By Omar Khaled Abdel-Ghaffar

This is a summary of the lecture by Prof. Ahmed El Shamsy entitled “What Kind of Gloss is a Ḥashiya?,” delivered on April 28, 2021 at 12 noon (EST), 6 pm (Münster) 7 pm (Istanbul) via Zoom.  The video recording of the lecture can be accessed here.

Professor El Shamsy’s lecture described the history, impact, and receptions of legal ḥāshiya literature, with a particular focus on Shāfiʿī law. El Shamsy opened his lecture by describing German Orientalist Eduard Sachau’s (d. 1930) description of Shāfiʿī ḥāshiyas and their dominance in nineteenth century East African legal writing. This dominance is a feature El Shamsy attributes to a certain idea of authority within post-classical Islamic legal discussions. El Shamsy argues that in order to understand the rise and fall of the ḥāshiya, we must first understand the way in which ḥāshiya literature developed vis-a-vis extra-legal genres, and the new problems the twentieth century posed to Muslim jurists, causing them to turn their backs on the genre.

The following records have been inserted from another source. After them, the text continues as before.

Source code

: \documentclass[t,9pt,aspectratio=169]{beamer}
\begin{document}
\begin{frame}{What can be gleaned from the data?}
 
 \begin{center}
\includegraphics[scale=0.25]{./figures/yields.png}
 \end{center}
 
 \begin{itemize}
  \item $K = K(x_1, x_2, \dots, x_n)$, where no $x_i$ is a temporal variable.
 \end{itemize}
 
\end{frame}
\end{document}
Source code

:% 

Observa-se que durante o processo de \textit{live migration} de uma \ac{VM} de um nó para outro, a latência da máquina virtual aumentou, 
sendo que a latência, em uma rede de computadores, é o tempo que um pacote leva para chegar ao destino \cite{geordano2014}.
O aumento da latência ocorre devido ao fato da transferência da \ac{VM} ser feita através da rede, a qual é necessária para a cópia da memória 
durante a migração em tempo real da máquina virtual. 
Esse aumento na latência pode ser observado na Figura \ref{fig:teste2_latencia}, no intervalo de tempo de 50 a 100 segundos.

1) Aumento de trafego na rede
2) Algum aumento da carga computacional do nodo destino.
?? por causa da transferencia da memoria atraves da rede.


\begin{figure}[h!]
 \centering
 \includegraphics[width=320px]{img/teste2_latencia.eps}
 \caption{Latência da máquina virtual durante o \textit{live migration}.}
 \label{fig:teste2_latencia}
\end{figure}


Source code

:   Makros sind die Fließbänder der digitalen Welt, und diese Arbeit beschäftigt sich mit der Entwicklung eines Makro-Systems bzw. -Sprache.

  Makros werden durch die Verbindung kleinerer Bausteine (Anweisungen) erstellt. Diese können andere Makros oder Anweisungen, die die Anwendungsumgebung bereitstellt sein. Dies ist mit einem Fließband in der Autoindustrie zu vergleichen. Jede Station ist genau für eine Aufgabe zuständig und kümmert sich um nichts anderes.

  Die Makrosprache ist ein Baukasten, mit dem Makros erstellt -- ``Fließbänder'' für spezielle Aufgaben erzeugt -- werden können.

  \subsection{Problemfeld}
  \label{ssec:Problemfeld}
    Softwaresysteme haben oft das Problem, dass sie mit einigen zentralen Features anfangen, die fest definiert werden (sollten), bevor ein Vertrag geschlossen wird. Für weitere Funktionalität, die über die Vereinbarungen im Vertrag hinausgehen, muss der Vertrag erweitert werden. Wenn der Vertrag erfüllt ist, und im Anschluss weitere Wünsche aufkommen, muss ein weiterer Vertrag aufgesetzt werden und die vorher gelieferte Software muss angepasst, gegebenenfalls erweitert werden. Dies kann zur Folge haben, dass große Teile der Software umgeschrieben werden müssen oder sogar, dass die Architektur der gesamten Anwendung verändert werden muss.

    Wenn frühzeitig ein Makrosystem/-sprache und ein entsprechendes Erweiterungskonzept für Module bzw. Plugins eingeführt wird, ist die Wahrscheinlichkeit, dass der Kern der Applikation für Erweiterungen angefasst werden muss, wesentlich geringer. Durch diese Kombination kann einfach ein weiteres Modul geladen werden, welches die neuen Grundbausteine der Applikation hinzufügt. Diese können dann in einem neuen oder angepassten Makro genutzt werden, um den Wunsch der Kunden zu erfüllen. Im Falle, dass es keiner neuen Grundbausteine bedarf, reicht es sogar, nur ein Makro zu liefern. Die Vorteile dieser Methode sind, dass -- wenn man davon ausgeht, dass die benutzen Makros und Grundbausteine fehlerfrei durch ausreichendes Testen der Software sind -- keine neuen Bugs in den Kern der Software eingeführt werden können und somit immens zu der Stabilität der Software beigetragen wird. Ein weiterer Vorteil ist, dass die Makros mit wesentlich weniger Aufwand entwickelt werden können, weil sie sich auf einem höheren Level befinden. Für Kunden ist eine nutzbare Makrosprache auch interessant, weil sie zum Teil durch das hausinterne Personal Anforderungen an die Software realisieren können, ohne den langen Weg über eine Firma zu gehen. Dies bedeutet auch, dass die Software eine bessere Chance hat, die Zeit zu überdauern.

According to the Egyptian theologian Ibrāhīm al-Bājūrī (d. 1860), all valid ijtihād after the year 300 AH (912/913 CE) should abide by the boundaries of a specific madhhab. However, Bājrūrī did not envision authority in the later period as a binary divided between mujtahids and non-mujtahids. Rather, he divided contemporary jurists into four groups: (1) absolute mujtahids, (2) a jurist who uses the principles of the absolute mujtahid to deduce new legal opinions, (3) a jurist who evaluates the already existing opinions of jurists and finally (4) the muqallid. As a result, many Shāfiʿī scholars did not engage directly with Shāfiʿī’s texts except through Nawawī and Rāfi’ī, and even those typically by means of al-Ramlī. Rāfiʿī and Nawawī were, according to El Shamsy, part of a Mamlūk-era encyclopedic drive to sift through all previous legal knowledge. This process coincided with the influx of Transoxianian scholars to Mamlūk lands from realms conquered by the Mongols. As a result, Nawawī‘s and Rāfiʿī’s engagements with al-Shāfiʿīs opinions were systematic and wide-ranging. The erudition of Nawawī’s generation meant that later jurists came to see pre-Nawawī Shāfiʿī scholarship as nearly irrelevant. Sachau reports that during his own time in East Africa, not a single text by Shāfiʿī himself had been published. The reason for neglecting the work of Shāfiʿī himself involves according to El Shamsy a presumption among later jurists that Nawawī had engaged all of al-Shāfiʿīs opinions and that as a result the former’s opinions were simply a systematization of the former’s. Therefore, eighteenth century Shāfiʿī scholarship was effectively a collection of ḥawāshī on Ramlī and ibn Ḥajar. 

Reading and writing these ḥawāshī require according to El Shamsy “a specific kind of erudition” because they contain information on everything from grammar to logic. The authors of ḥawāshī indulge in tangents that involve other sciences and even unfounded spiritual ideas (like, as El Shamsy mentioned, the idea that the Prophet loved rice). These tangents result in what El Shamsy calls “the degeneration of legal doctrine brought about by logical analysis.” Although staccato in their form–ḥawāshī are short comments oftentimes using elaborate abbreviation techniques–they oftentimes cause complex legal issues through implicating logical arguments into otherwise streamlined legal questions. El Shamsy gives the example of istiḥdār tafṣīlī, where a person is expected to evoke all 18 integrals of prayer at its start, in order to be considered to have actually commenced praying. The standard Shāfiʿī position is that the person praying must evoke the prayer–the logical deduction in the post-classical period being that in order to do so he must evoke all essential aspects of the prayer. This idea of istiḥdār tafṣīlī does not exist in ibn Ḥajar or al-Nawawī’s work, but is a product of the ḥawāshī tradition. As a result, the ḥawāshī have become a model portrayal of the decadence of the post-classical period, and rejecting them was an important part of the modernization processes of the early twentieth century.